### Records excerpted from a collection
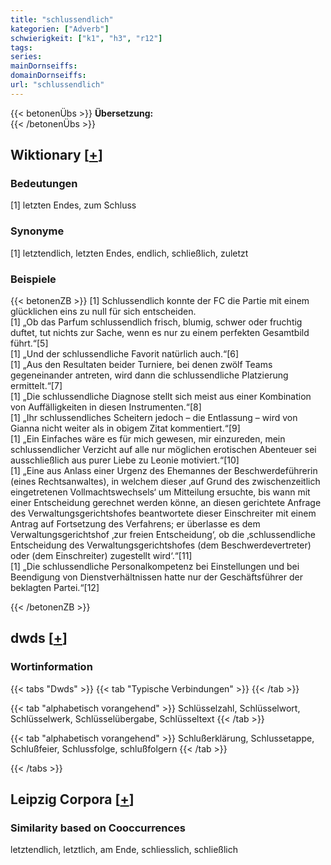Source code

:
 ```yaml
---
title: "schlussendlich"
kategorien: ["Adverb"]
schwierigkeit: ["k1", "h3", "r12"]
tags:
series:
mainDornseiffs:
domainDornseiffs:
url: "schlussendlich"
---
```


{{< betonenÜbs >}}
**Übersetzung:**  
{{< /betonenÜbs >}}

## Wiktionary [[+](https://de.wiktionary.org/wiki/schlussendlich)]

### Bedeutungen
[1] letzten Endes, zum Schluss  

### Synonyme
[1] letztendlich, letzten Endes, endlich, schließlich, zuletzt  

### Beispiele
{{< betonenZB >}}
[1] Schlussendlich konnte der FC die Partie mit einem glücklichen eins zu null für sich entscheiden.  
[1] „Ob das Parfum schlussendlich frisch, blumig, schwer oder fruchtig duftet, tut nichts zur Sache, wenn es nur zu einem perfekten Gesamtbild führt.“[5]  
[1] „Und der schlussendliche Favorit natürlich auch.“[6]  
[1] „Aus den Resultaten beider Turniere, bei denen zwölf Teams gegeneinander antreten, wird dann die schlussendliche Platzierung ermittelt.“[7]  
[1] „Die schlussendliche Diagnose stellt sich meist aus einer Kombination von Auffälligkeiten in diesen Instrumenten.“[8]  
[1] „Ihr schlussendliches Scheitern jedoch – die Entlassung – wird von Gianna nicht weiter als in obigem Zitat kommentiert.“[9]  
[1] „Ein Einfaches wäre es für mich gewesen, mir einzureden, mein schlussendlicher Verzicht auf alle nur möglichen erotischen Abenteuer sei ausschließlich aus purer Liebe zu Leonie motiviert.“[10]  
[1] „Eine aus Anlass einer Urgenz des Ehemannes der Beschwerdeführerin (eines Rechtsanwaltes), in welchem dieser ‚auf Grund des zwischenzeitlich eingetretenen Vollmachtswechsels‘ um Mitteilung ersuchte, bis wann mit einer Entscheidung gerechnet werden könne, an diesen gerichtete Anfrage des Verwaltungsgerichtshofes beantwortete dieser Einschreiter mit einem Antrag auf Fortsetzung des Verfahrens; er überlasse es dem Verwaltungsgerichtshof ‚zur freien Entscheidung‘, ob die ‚schlussendliche Entscheidung des Verwaltungsgerichtshofes (dem Beschwerdevertreter) oder (dem Einschreiter) zugestellt wird‘.“[11]  
[1] „Die schlussendliche Personalkompetenz bei Einstellungen und bei Beendigung von Dienstverhältnissen hatte nur der Geschäftsführer der beklagten Partei.“[12]  

{{< /betonenZB >}}


## dwds [[+](https://www.dwds.de/wb/schlussendlich)]

### Wortinformation
{{< tabs "Dwds" >}}
{{< tab "Typische Verbindungen" >}}
{{< /tab >}}

{{< tab "alphabetisch vorangehend" >}}
Schlüsselzahl, Schlüsselwort, Schlüsselwerk, Schlüsselübergabe, Schlüsseltext
{{< /tab >}}

{{< tab "alphabetisch vorangehend" >}}
Schlußerklärung, Schlussetappe, Schlußfeier, Schlussfolge, schlußfolgern
{{< /tab >}}

{{< /tabs >}}

## Leipzig Corpora [[+](https://corpora.uni-leipzig.de/en/res?word=schlussendlich&corpusId=deu_newscrawl-public_2018)]


### Similarity based on Cooccurrences
letztendlich, letztlich, am Ende, schliesslich, schließlich


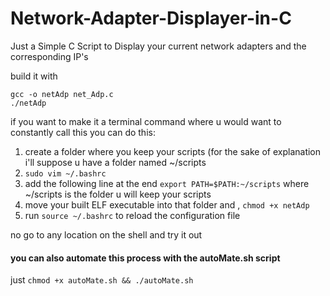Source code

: # Network-Adapter-Displayer-in-C
Just a Simple C Script to Display your current network adapters and the corresponding IP's 

build it with

```
gcc -o netAdp net_Adp.c
./netAdp
```
if you want to make it a terminal command where u would want to constantly call this you can do this:
1) create a folder where you keep your scripts (for the sake of explanation i'll suppose u have a folder named ~/scripts
2) `sudo vim ~/.bashrc`
3) add the following line at the end `export PATH=$PATH:~/scripts` where ~/scripts is the folder u will keep your scripts
4) move your built ELF executable into that folder and , `chmod +x netAdp` 
5) run `source ~/.bashrc` to reload the configuration file

no go to any location on the shell and try it out



#### you can also automate this process with the autoMate.sh script 
just `chmod +x autoMate.sh && ./autoMate.sh`

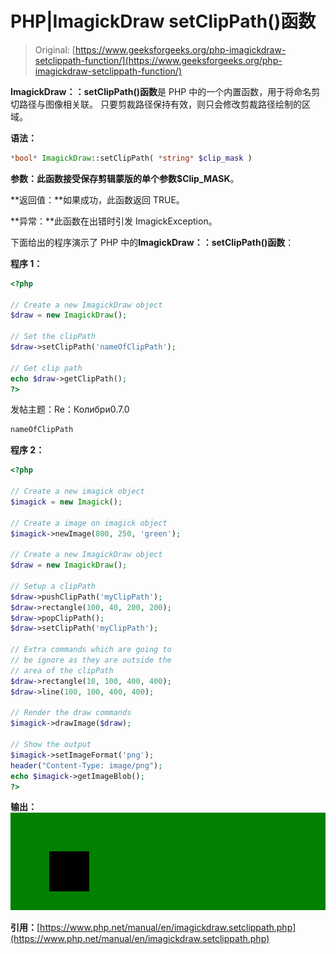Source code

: # PHP|ImagickDraw setClipPath()函数

> Original: [https://www.geeksforgeeks.org/php-imagickdraw-setclippath-function/](https://www.geeksforgeeks.org/php-imagickdraw-setclippath-function/)

**ImagickDraw：：setClipPath()函数**是 PHP 中的一个内置函数，用于将命名剪切路径与图像相关联。 只要剪裁路径保持有效，则只会修改剪裁路径绘制的区域。

**语法：**

```php
*bool* ImagickDraw::setClipPath( *string* $clip_mask )
```

**参数：**此函数接受保存剪辑蒙版的单个参数**$Clip_MASK**。

**返回值：**如果成功，此函数返回 TRUE。

**异常：**此函数在出错时引发 ImagickException。

下面给出的程序演示了 PHP 中的**ImagickDraw：：setClipPath()函数**：

**程序 1：**

```php
<?php

// Create a new ImagickDraw object
$draw = new ImagickDraw();

// Set the clipPath
$draw->setClipPath('nameOfClipPath');

// Get clip path
echo $draw->getClipPath();
?>
```

发帖主题：Re：Колибри0.7.0

```php
nameOfClipPath
```

**程序 2：**

```php
<?php

// Create a new imagick object
$imagick = new Imagick();

// Create a image on imagick object
$imagick->newImage(800, 250, 'green');

// Create a new ImagickDraw object
$draw = new ImagickDraw();

// Setup a clipPath
$draw->pushClipPath('myClipPath');
$draw->rectangle(100, 40, 200, 200);
$draw->popClipPath();
$draw->setClipPath('myClipPath');

// Extra commands which are going to 
// be ignore as they are outside the
// area of the clipPath
$draw->rectangle(10, 100, 400, 400);
$draw->line(100, 100, 400, 400);

// Render the draw commands
$imagick->drawImage($draw);

// Show the output
$imagick->setImageFormat('png');
header("Content-Type: image/png");
echo $imagick->getImageBlob();
?>
```

**输出：**
![](img/6711958d6e33677592134c81d4432845.png)

**引用：**[https://www.php.net/manual/en/imagickdraw.setclippath.php](https://www.php.net/manual/en/imagickdraw.setclippath.php)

### Work item
If a line above includes the string "Endes", pick it out.

### Your response
[1] letzten Endes, zum Schluss  
[1] letztendlich, letzten Endes, endlich, schließlich, zuletzt  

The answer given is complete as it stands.